[khmer] Digital normalization and assembly of millions of unmapped RNA-seq reads

C. Titus Brown ctb at msu.edu
Tue Oct 14 14:53:26 PDT 2014


On Oct 15, 2014, at 7:46 AM, Christian Frech <frech.christian at gmail.com> wrote:

> Hi all,
> 
> we have an RNA-seq data set (Illumina HiSeq 2000, 50 bp, single end reads) from a human cell line where 8.2 million reads (~25% of the total) do not map against the human reference genome. I figured out that almost all these unmapped reads are of viral origin. Including the identified viral genome into the reference and inspecting the re-mapped reads in IGV shows that this viral genome is almost completely covered by several thousands-fold (!). However, I can also see 2-3 gaps in coverage with no mapped reads.
> 
> To figure out exactly how the viral transcript looks like, I tried Minia for de novo assembly but failed, i.e. no contigs from the viral genome assembled. Minia works in principle, because the same Minia output contains an almost perfect assembly of the PhiX genome, which I know is also in the data. 
> 
> After corresponding with Rayan Chikhi (author of Minia) we came to the conclusion that the problem is that I have too HIGH sequence coverage for the viral genome and that this confuses the de bruin graph assembler. The reason is that with so many reads covering each position in the genome, inevitably you get quite a few reads (> 20) with sequencing errors at every position, which obviously wreaks havoc on the de bruin graph.
> 
> He suggested to use digital normalization as possible remedy, so I gave it a try. I followed the single-pass mRNA-seq pipeline at http://ged.msu.edu/angus/diginorm-2012/tutorial.html, with currently no success. I can still not see any major contigs from my viral genome in the Minia output. From the diginorm output, I see that about 80% of my 8.2 million unmapped reads were removed, which I guess is good.
> 
> Any suggestions how to proceed from here? Given my particular problem, is there anything to tweak with diginorm or should I just try different RNA-seq assemblers (Oasis, Trinity)?

Hi Christian,

if 20% of your reads remain, then you should have some reasonable amount of contigs in there, waiting to be assembled :). Either that, or a high error rate that’s making reads look different when they really aren’t.
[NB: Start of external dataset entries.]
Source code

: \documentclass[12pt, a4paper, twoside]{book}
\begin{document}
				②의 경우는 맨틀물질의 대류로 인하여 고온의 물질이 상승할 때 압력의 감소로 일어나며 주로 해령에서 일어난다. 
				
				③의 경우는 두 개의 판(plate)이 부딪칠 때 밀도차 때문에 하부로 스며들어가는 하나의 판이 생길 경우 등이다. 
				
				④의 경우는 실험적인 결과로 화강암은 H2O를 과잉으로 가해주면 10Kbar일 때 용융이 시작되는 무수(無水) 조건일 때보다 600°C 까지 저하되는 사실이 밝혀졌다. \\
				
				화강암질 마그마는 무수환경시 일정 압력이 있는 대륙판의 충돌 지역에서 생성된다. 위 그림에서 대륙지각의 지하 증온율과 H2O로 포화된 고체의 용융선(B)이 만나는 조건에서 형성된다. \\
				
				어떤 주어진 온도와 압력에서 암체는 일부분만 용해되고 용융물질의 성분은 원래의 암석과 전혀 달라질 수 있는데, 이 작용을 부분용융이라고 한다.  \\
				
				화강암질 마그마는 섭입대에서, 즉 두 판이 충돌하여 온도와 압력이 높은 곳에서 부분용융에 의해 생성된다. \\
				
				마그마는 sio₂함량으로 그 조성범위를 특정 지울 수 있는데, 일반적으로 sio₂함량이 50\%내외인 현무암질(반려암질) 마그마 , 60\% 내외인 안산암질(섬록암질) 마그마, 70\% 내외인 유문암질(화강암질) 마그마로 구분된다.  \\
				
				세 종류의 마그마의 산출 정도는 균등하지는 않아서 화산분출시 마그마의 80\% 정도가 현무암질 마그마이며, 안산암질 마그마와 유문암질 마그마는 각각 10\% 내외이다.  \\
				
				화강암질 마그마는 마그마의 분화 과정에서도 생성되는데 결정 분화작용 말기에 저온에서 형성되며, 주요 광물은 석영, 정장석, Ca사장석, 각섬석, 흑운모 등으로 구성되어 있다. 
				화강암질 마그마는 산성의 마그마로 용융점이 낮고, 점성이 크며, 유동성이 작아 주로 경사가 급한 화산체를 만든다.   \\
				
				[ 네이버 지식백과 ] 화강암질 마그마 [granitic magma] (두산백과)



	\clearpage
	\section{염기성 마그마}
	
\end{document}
There are a few reasons why you might not be assembling anything, mostly related to things like repeats or polymorphism.  The main question I have is: what is the coverage of your unassembled regions?  If it’s low, then you have low lying contamination and you shouldn’t expect anything (unlikely in this case). If it’s high, then something else is going on and banging on it with a repeat aware assembler might be useful.

To estimate the coverage without using mapping, try out the k-mer abundance and calc-median-distribution stuff, here:

http://khmer-recipes.readthedocs.org/en/latest/001-extract-reads-by-coverage/index.html

and ship the plots (or raw data files) to the list — let’s see what they look like!